In January 1973, defendant pleaded guilty to nine counts of an eighteen count indictment with charges brought under 18 U.S.C. §§ 1001, 1010, 709 and 2. Judge Ditter of this Court sentenced defendant on April 2, 1973 to four months imprisonment and a $600 fine. Defendant surrendered for commitment on March 25, 1974. Hence the sentence was complete in July 1974, ten years and seven months prior to the indictment in this case.
Since the conviction is over ten years old, its admissibility is governed by Rule 609(b) of the Federal Rules of Evidence:
Evidence of a conviction under this rule is not admissible if a period of more than ten years has elapsed since the date of the conviction or of the release of the witness from the confinement imposed for that conviction, whichever is the later date, unless the court determines, in the interests of justice, that the probative value of the conviction supported by specific facts and circumstances substantially outweighs its prejudicial effect. However, evidence of a conviction more than 10 years old as calculated herein, is not admissible unless the proponent gives to the adverse party sufficient advance written notice of intent to use such evidence to provide the adverse party with a fair opportunity to contest the use of such evidence.
Here a review of the pertinent factors militates in favor of admitting the prior conviction. The crime involved -- submitting false statements -- is one of a deceitful nature having a direct bearing on the defendant's credibility, namely his truthfulness. As a crimen falsi, were the conviction less than ten years old, this court would have no discretion to exclude the conviction under Fed.R.Evid. 609(a). See United States v. Wong, 703 F.2d 65, 68 (3d Cir.), cert. denied, 464 U.S. 842, 104 S. Ct. 140, 78 L. Ed. 2d 132 (1983). Also, the conviction does not appear to be of such a remote time as to render it devoid of its probative value. Under Fed.R.Evid. 609(b), the conviction is considered to be 10 years and seven months old. The time begins to run from the date of release (July 1974) since the release is later than the conviction.
Moreover, defendant is expected to take the stand. This prior conviction will be critical and highly probative evidence of his propensity for truthfulness. Defense counsel argues that it is precisely because defendant's credibility is in issue that this Court should exclude the prior conviction. Thus, counsel argues that defendant's credibility will be severely undermined and prejudiced if the jury learns of his prior conviction.
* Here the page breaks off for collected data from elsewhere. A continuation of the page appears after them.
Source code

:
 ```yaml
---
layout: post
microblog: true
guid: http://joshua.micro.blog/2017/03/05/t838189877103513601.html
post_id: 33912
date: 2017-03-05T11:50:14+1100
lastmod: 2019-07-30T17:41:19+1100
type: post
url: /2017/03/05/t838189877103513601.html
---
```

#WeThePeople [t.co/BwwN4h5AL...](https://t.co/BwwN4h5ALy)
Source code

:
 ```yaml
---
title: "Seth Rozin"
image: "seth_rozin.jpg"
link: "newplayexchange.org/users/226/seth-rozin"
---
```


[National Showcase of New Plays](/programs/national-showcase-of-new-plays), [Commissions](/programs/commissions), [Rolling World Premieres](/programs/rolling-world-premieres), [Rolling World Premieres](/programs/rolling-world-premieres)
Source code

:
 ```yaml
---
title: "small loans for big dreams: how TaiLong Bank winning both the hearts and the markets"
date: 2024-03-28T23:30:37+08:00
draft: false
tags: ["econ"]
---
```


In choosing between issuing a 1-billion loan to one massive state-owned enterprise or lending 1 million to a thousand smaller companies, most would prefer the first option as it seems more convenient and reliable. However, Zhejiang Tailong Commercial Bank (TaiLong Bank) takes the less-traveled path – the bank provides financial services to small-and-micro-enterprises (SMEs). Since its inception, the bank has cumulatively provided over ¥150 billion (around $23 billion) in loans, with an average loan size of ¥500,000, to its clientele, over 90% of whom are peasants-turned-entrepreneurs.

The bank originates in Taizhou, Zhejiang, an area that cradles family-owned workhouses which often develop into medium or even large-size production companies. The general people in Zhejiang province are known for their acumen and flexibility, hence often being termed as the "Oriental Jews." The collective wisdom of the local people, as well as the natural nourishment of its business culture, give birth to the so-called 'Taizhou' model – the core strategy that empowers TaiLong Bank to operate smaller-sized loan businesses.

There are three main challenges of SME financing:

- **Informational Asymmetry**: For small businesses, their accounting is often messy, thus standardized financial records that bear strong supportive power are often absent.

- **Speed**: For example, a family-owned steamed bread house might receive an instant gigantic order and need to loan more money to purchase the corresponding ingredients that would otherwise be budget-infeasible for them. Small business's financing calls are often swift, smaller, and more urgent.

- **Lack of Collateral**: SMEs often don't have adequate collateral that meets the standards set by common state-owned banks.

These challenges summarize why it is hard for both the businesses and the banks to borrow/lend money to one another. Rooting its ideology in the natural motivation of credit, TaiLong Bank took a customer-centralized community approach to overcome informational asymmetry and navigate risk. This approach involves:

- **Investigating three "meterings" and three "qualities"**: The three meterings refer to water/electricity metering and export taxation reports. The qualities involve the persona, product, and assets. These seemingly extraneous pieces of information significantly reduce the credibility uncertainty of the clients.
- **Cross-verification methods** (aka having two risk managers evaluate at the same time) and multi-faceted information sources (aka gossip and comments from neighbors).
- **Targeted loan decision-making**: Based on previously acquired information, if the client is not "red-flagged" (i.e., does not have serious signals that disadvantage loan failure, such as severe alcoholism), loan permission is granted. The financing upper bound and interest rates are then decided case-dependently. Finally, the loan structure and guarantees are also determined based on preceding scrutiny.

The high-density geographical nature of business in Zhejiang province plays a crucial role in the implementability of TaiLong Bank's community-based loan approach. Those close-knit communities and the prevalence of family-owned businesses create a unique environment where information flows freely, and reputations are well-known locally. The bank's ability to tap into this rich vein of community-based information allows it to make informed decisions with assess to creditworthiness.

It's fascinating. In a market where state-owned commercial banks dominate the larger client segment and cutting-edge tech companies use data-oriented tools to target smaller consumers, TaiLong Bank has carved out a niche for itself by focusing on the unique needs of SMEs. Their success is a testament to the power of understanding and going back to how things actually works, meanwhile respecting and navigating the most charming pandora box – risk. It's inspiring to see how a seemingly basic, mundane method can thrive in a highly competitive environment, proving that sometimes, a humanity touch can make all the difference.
However, placing defendant's credibility in issue raises the probative value of the prior conviction, contrary to defense counsel's suggestion. The jury should have before it evidence that allows it to assess defendant's credibility as a witness. Any prejudice that inevitably adheres when the jury learns of a defendant's prior conviction is substantially outweighed by the probative value here. Courts considering situations factually akin to this one have resolved the issue in favor of allowing the use of the conviction at trial. See United States v. Gilbert, 668 F.2d 94, 97 (2d Cir. 1981), cert. denied, 456 U.S. 946, 72 L. Ed. 2d 469, 102 S. Ct. 2014 (1982); United States v. Brown, 603 F.2d 1022, 1028 (1st Cir. 1979).
In sum, I believe that the combination of factors -- the prior crime involved submitting false statements, the defendant's credibility will be crucial to the outcome of the case, and the conviction is just over ten years old -- support my finding that this prior conviction, albeit more than 10 years old, is substantially more probative than prejudicial.
AND NOW, this 16th day of April, 1985, it is hereby Ordered that defendant's motion in limine to preclude the use of defendant's prior conviction for submitting false statements to the Federal Housing Administration is DENIED.